18 Dec Selling Bullsh*t (and Other Ways) to Create Buzz for Your Business
The holidays are one of the best times to get in front of customers, but also the noisiest. Shoppers are expecting higher volume of emails and communication from companies, it’s true – but your messaging sometimes gets lost in the flood. Some retailers, like Best Buy, are reliably known to have some of the best Black Friday deals, which generates buzz. Other retailers rely on unique ways of cutting through all the noise and getting a huge boost of publicity during the holiday season.
Cards Against Humanity pulled off a marketing stunt that generated buzz while staying true to their brand. On the game’s web store, the message read: “To help you experience the ultimate savings on Cards Against Humanity this Black Friday, we’ve removed the game from our store, making it impossible to purchase.” Cards Against Humanity decided to pull their popular game from the online store and instead sell $6 boxes of crap – literally. 30,000 boxes full of cow dung sold out in less than two hours.
Cards Against Humanity is the #1 bestseller for Toys and Games on Amazon. Exclusive expansion packs and holiday cards generate a rabid following. The usual promotion would be to release a new expansion pack for holiday cards. However, this year, customers were delighted with the gag gift and all the profits went to Heifer International, a charity that provides livestock to developing communities. The holiday stunts aren’t new – last year, the game sold for $5 more than the usual price. This tactic didn’t seem to hurt sales at all.
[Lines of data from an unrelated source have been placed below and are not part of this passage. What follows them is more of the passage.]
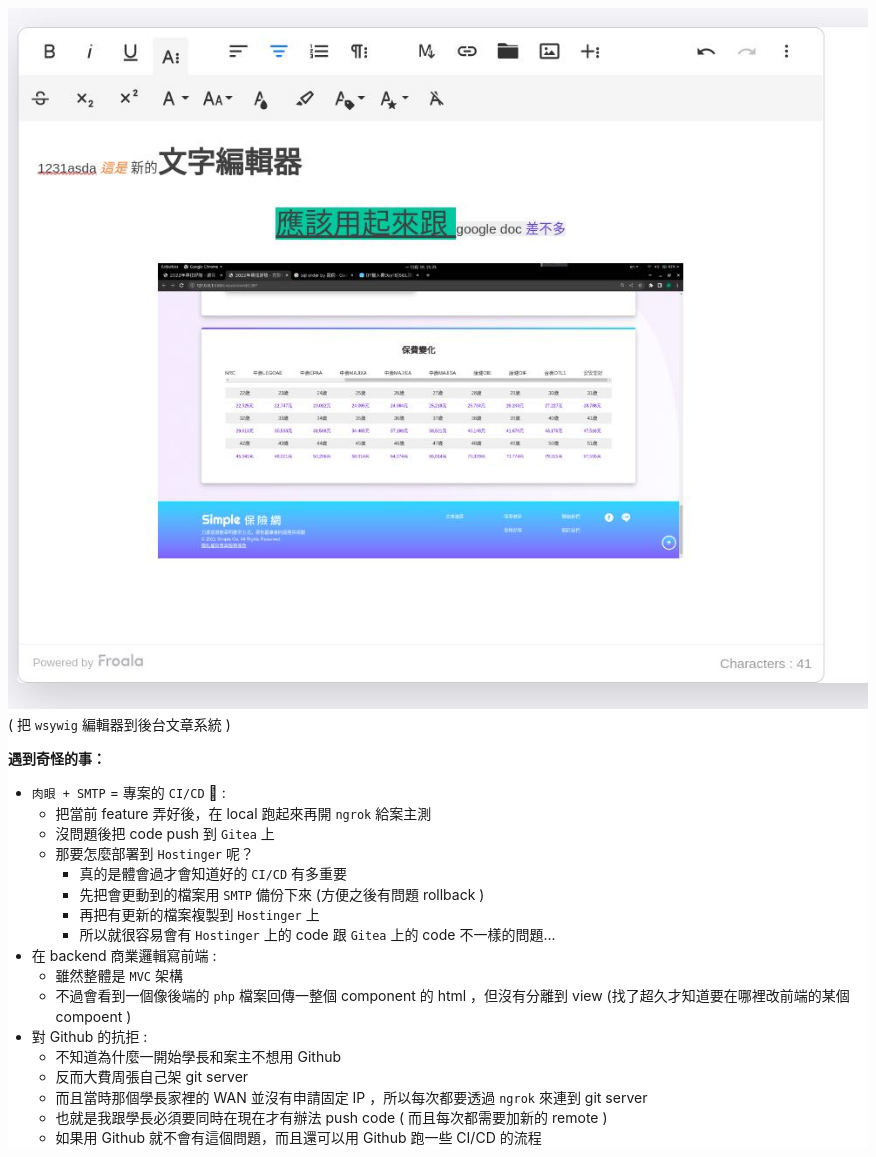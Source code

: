 ![editor](https://github.com/jason810496/blog/blob/main/_images/20230211_editor.jpg?raw=true)
( 把 `wsywig` 編輯器到後台文章系統 )

**遇到奇怪的事：**
- `肉眼 + SMTP` = 專案的 `CI/CD` 🤯 :
    - 把當前 feature 弄好後，在 local 跑起來再開 `ngrok` 給案主測
    - 沒問題後把 code push 到 `Gitea` 上
    - 那要怎麼部署到 `Hostinger` 呢？
        - 真的是體會過才會知道好的 `CI/CD` 有多重要
        - 先把會更動到的檔案用 `SMTP` 備份下來 (方便之後有問題 rollback )
        - 再把有更新的檔案複製到 `Hostinger` 上
        - 所以就很容易會有 `Hostinger` 上的 code 跟 `Gitea` 上的 code 不一樣的問題...
- 在 backend 商業邏輯寫前端 :
    - 雖然整體是 `MVC` 架構
    - 不過會看到一個像後端的 `php` 檔案回傳一整個 component 的 html ，但沒有分離到 view (找了超久才知道要在哪裡改前端的某個 compoent )
- 對 Github 的抗拒 :
    - 不知道為什麼一開始學長和案主不想用 Github 
    - 反而大費周張自己架 git server 
    - 而且當時那個學長家裡的 WAN 並沒有申請固定 IP ，所以每次都要透過 `ngrok` 來連到 git server
    - 也就是我跟學長必須要同時在現在才有辦法 push code ( 而且每次都需要加新的 remote )
    - 如果用 Github 就不會有這個問題，而且還可以用 Github 跑一些 CI/CD 的流程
Last year’s Black Friday promotion from Cards Against Humanity.
Another retailer that likes to drum up publicity through controversial methods is Urban Outfitters. In recent months, the trendy clothing store came out with a seemingly bloodstained “vintage” Kent State sweater, items that perpetuate offensive stereotypes of Native Americans and Irish culture, and Lord Ganesh duvet covers and socks that are offensive to Hindus. The frequency of the gaffes was suspicious; NPR reported recently that the recent blunders look like a marketing tactic.
Urban Outfitters introduced a “vintage” Kent State sweater with embroidered bloodstains.
As a retailer that offers trendy clothing and lots of novelty items, this constant stream of mishaps might be a way to get people online or in stores. However, sales continue to dip and it seems like this marketing strategy is not working. The public has swung in favor of more socially conscious marketing instead of displays of cultural and racial ignorance.
The biggest retailer that creates the best buzz during holidays continues to be Amazon. The eCommerce giant blew people away with a “60 Minutes” exclusive look at the future of shipping with drone deliveries. The service, called Prime Air, would make it possible to deliver some items in as quickly as half an hour, but it looks like the drones won’t be in operation for a few more years.
Amazon’s Kiva robots preparing Cyber Monday inventory.
This year, videos of Amazon’s Kiva robots getting inventory ready for Cyber Monday sale circulated online. The mesmerizing videos show the giant Roomba-like robots zooming through a warehouse and transporting towers of merchandise. This impressive show of efficiency and technology was an inside glimpse of Amazon’s warehouses as well as the fruit of the 2012 purchase of Kiva Systems.
Keeping customers engaged and generating new buzz sometimes go hand in hand when it comes finding that marketing sweet spot. Revealing some of the inner workings of a retail giant gets everyone talking. Pranks work well for a game that is known to bring out the worst humor inside the players. But alienating customers with tactics that are too controversial might backfire.
However, a strong publicity stunt can translate into holiday sales and more exposure at a time when retailers are fighting for attention. It’ll be interesting to follow retailers year after year and see the new ways that capture the attention of customers.